Ah Anam
Ah anam içim sızlar seni her anışımda !
Yüreğim paramparça boğazım düğüm düğüm
O mahzun duruşunla görünürsün karşımda
Seni nasıl özledim bir bilsen canım Anam .!
Hep aklıma gelirsin odun yüklü sırtında
Ömrün çileyle geçti şu feleğin çarkında
Çocuktum hiçbir şeyin değil idim farkında
Seni nasıl özledim bir bilsen canım Anam.!
Eline orak alıp kırda diken biçişin
Diken ele battıkça vay anam vay deyişin
Ağustos sıcağında terleyip serzenişin
Seni nasıl özledim bir bilsen canım Anam.!
İşin o kadar çoktu evde soba yakması
Eline güğüm alıp çeşmeden su çekmesi
Sonra çelkiye inip ineklere bakması
Seni nasıl özledim bir bilsen canım Anam.!
Kış gelir ayrı bir dert mallar evde kapalı
Davarlar yesin diye çekerdiniz yapalı
Bir yanda seni bekler tellenecek yapağı
Seni nasıl özledim bir bilsen canım Anam.!

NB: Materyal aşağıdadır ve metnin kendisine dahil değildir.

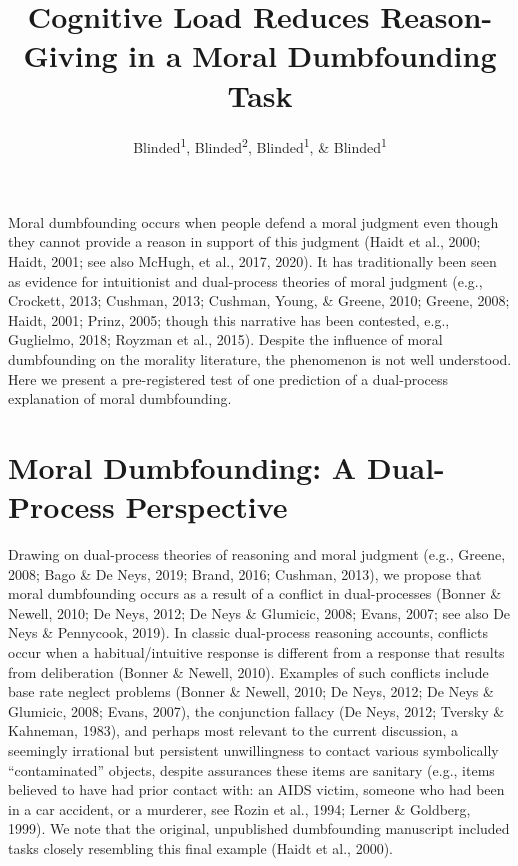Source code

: \documentclass[
  american,
  man,floatsintext]{apa7}
\title{Cognitive Load Reduces Reason-Giving in a Moral Dumbfounding Task}
\author{Blinded\textsuperscript{1}, Blinded\textsuperscript{2}, Blinded\textsuperscript{1}, \& Blinded\textsuperscript{1}}
\date{}
\affiliation{\vspace{0.5cm}\textsuperscript{1} Blinded\\\textsuperscript{2} Blinded}
\begin{document}
\maketitle

Moral dumbfounding occurs when people defend a moral judgment even though they cannot provide a reason in support of this judgment (Haidt et al., 2000; Haidt, 2001; see also McHugh, et al., 2017, 2020). It has traditionally been seen as evidence for intuitionist and dual-process theories of moral judgment (e.g., Crockett, 2013; Cushman, 2013; Cushman, Young, \& Greene, 2010; Greene, 2008; Haidt, 2001; Prinz, 2005; though this narrative has been contested, e.g., Guglielmo, 2018; Royzman et al., 2015). Despite the influence of moral dumbfounding on the morality literature, the phenomenon is not well understood. Here we present a pre-registered test of one prediction of a dual-process explanation of moral dumbfounding.

\hypertarget{moral-dumbfounding-a-dual-process-perspective}{%
\section{Moral Dumbfounding: A Dual-Process Perspective}\label{moral-dumbfounding-a-dual-process-perspective}}

Drawing on dual-process theories of reasoning and moral judgment (e.g., Greene, 2008; Bago \& De Neys, 2019; Brand, 2016; Cushman, 2013), we propose that moral dumbfounding occurs as a result of a conflict in dual-processes (Bonner \& Newell, 2010; De Neys, 2012; De Neys \& Glumicic, 2008; Evans, 2007; see also De Neys \& Pennycook, 2019). In classic dual-process reasoning accounts, conflicts occur when a habitual/intuitive response is different from a response that results from deliberation (Bonner \& Newell, 2010). Examples of such conflicts include base rate neglect problems (Bonner \& Newell, 2010; De Neys, 2012; De Neys \& Glumicic, 2008; Evans, 2007), the conjunction fallacy (De Neys, 2012; Tversky \& Kahneman, 1983), and perhaps most relevant to the current discussion, a seemingly irrational but persistent unwillingness to contact various symbolically \enquote{contaminated} objects, despite assurances these items are sanitary (e.g., items believed to have had prior contact with: an AIDS victim, someone who had been in a car accident, or a murderer, see Rozin et al., 1994; Lerner \& Goldberg, 1999). We note that the original, unpublished dumbfounding manuscript included tasks closely resembling this final example (Haidt et al., 2000).
\end{document}
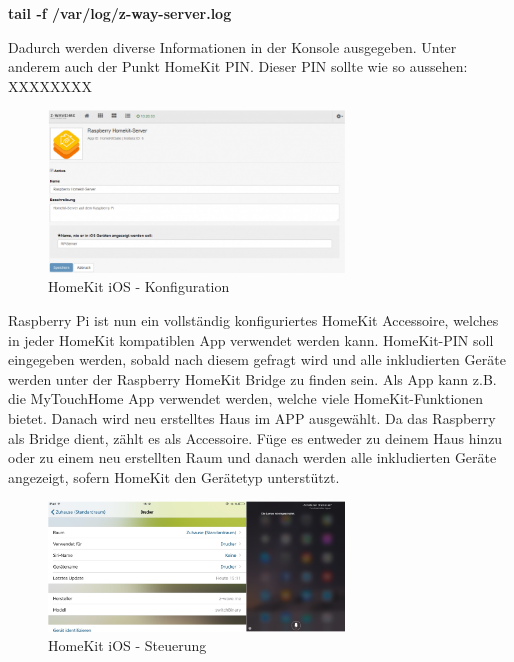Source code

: \textbf{tail -f /var/log/z-way-server.log}

Dadurch werden diverse Informationen in der Konsole ausgegeben. Unter anderem auch der Punkt \glqq HomeKit PIN\grqq. Dieser PIN sollte wie so aussehen: XXXXXXXX

\begin{figure}[h!]
	\centering
	\includegraphics[width=0.7\textwidth]{img/Feedback-Mechanismen/HomeKitKonfiguration.png}
	\caption{HomeKit iOS - Konfiguration}
	\label{fig:feedbackHomeKitKonfiguration}
\end{figure}

Raspberry Pi ist nun ein vollständig konfiguriertes HomeKit Accessoire, welches in jeder HomeKit kompatiblen App verwendet werden kann. HomeKit-PIN soll eingegeben werden, sobald nach diesem gefragt wird und alle inkludierten Geräte werden unter der Raspberry HomeKit Bridge zu finden sein. Als App kann z.B. die \glqq MyTouchHome\grqq{} App verwendet werden, welche viele HomeKit-Funktionen bietet. Danach wird neu erstelltes Haus im APP ausgewählt. Da das Raspberry als Bridge dient, zählt es als Accessoire. Füge es entweder zu deinem Haus hinzu oder zu einem neu erstellten Raum und danach werden alle inkludierten Geräte angezeigt, sofern HomeKit den Gerätetyp unterstützt.

\newpage

\begin{figure}[h!]
	\centering
	\includegraphics[width=0.7\textwidth]{img/Feedback-Mechanismen/HomeKitSteuerung.png}
	\caption{HomeKit iOS - Steuerung}
	\label{fig:feedbackHomeKitSteuerung}
\end{figure}

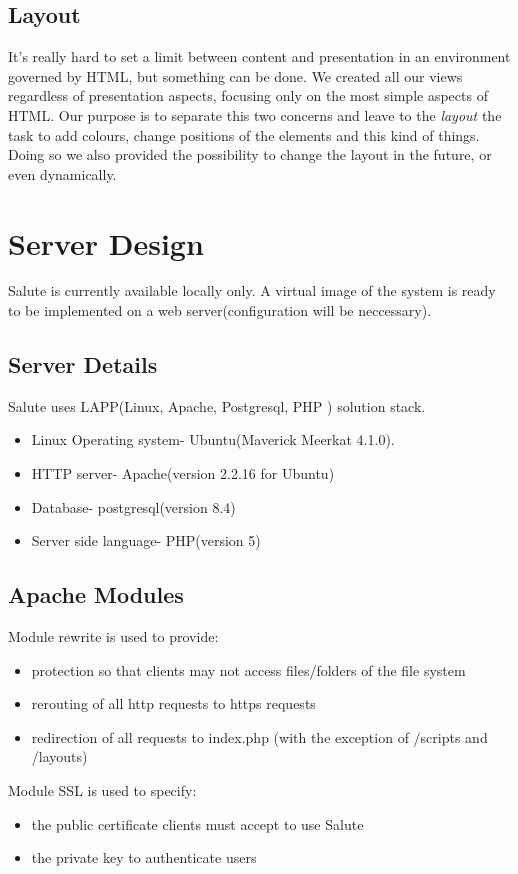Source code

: \documentclass[12pt]{report}
\begin{document}
\subsection{Layout}
It's really hard to set a limit between content and presentation in an environment governed by HTML, but something can be done. We created all our views regardless of presentation aspects, focusing only on the most simple aspects of HTML. Our purpose is to separate this two concerns and leave to the \emph{layout} the task to add colours, change positions of the elements and this kind of things. Doing so we also provided the possibility to change the layout in the future, or even dynamically.

\section{Server Design}
Salute is currently available locally only. A virtual image of the system is ready to be implemented on a web server(configuration will be neccessary).

\subsection{Server Details}
Salute uses LAPP(Linux, Apache, Postgresql, PHP ) solution stack.
\begin{itemize}
\item Linux Operating system- Ubuntu(Maverick Meerkat 4.1.0). 
\item HTTP server- Apache(version 2.2.16 for Ubuntu)
\item Database- postgresql(version 8.4)
\item Server side language- PHP(version 5)
\end{itemize}

\subsection{Apache Modules}
Module rewrite is used to provide:
\begin{itemize}
\item protection so that clients may not access files/folders of the file system
\item rerouting of all http requests to https requests
\item redirection of all requests to index.php (with the exception of /scripts and /layouts)
\end{itemize}
Module SSL is used to specify:
\begin{itemize}
\item the public certificate clients must accept to use Salute
\item the private key to authenticate users
\end{itemize}
\end{document}
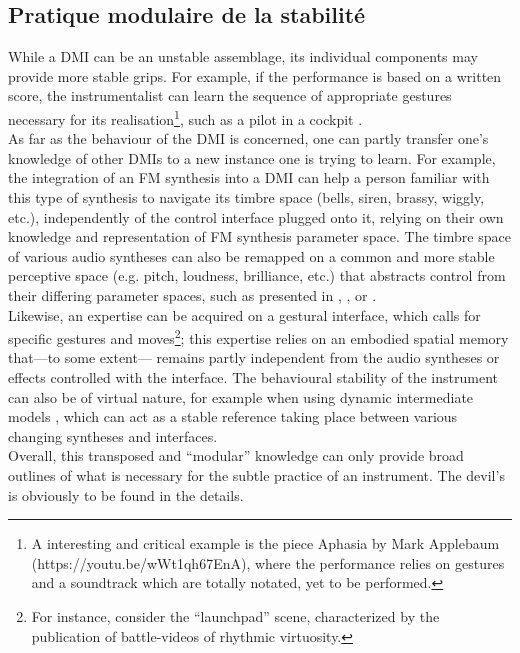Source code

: \subsection{Pratique modulaire de la stabilité}
While a DMI can be an unstable assemblage, its individual components may provide more stable grips. For example, if the performance is based on a written score, the instrumentalist can learn the sequence of appropriate gestures necessary for its realisation\footnote{A interesting and critical example is the piece Aphasia by Mark Applebaum (https://youtu.be/wWt1qh67EnA), where the performance relies on gestures and a soundtrack which are totally notated, yet to be performed.}, such as a pilot in a cockpit \cite{vertegaal_towards_1996}.\\
\indent As far as the behaviour of the DMI is concerned, one can partly transfer one's knowledge of other DMIs to a new instance one is trying to learn. For example, the integration of an FM synthesis into a DMI can help a person familiar with this type of synthesis to navigate its timbre space (bells, siren, brassy, wiggly, etc.), independently of the control interface plugged onto it, relying on their own knowledge and representation of FM synthesis parameter space. The timbre space of various audio syntheses can also be remapped on a common and more stable perceptive space (e.g. pitch, loudness, brilliance, etc.) that abstracts control from their differing parameter spaces, such as presented in \cite{wessel_timbre_1979}, \cite{arfib_strategies_2002}, \cite{schwarz_sound_2012} or \cite{tubb_divergent_2014}.\\
\indent Likewise, an expertise can be acquired on a gestural interface, which calls for specific gestures and moves\footnote{For instance, consider the “launchpad” scene, characterized by the publication of battle-videos of rhythmic virtuosity.}; this expertise relies on an embodied spatial memory that—to some extent— remains partly independent from the audio syntheses or effects controlled with the interface. The behavioural stability of the instrument can also be of virtual nature, for example when using dynamic intermediate models \cite{goudard_dynamic_2011}, which can act as a stable reference taking place between various changing syntheses and interfaces.\\
\indent Overall, this transposed and “modular” knowledge can only provide broad outlines of what is necessary for the subtle practice of an instrument. The devil's is obviously to be found in the details.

Başında kara örtü ayağında yemeni
Yamar yamar giyerdin alınmazdı pek yeni
Bu can tende oldukça unutamam ben seni
Seni nasıl özledim bir bilsen canım Anam.!
Not: İzlenimlerim 1970 li yıllar
Lügatça
Güğüm: Bakır veya alüminyum büyük su kabı
Çelki : Eve bitişik taş duvar veya ağaç dallarıyla çevrili avlu.
Yapal: Davarların kışın yemesi için getirilen ladin veya katran ağacı dalları.
Davar: Koyun ve keçi sürüsüne verilen ad.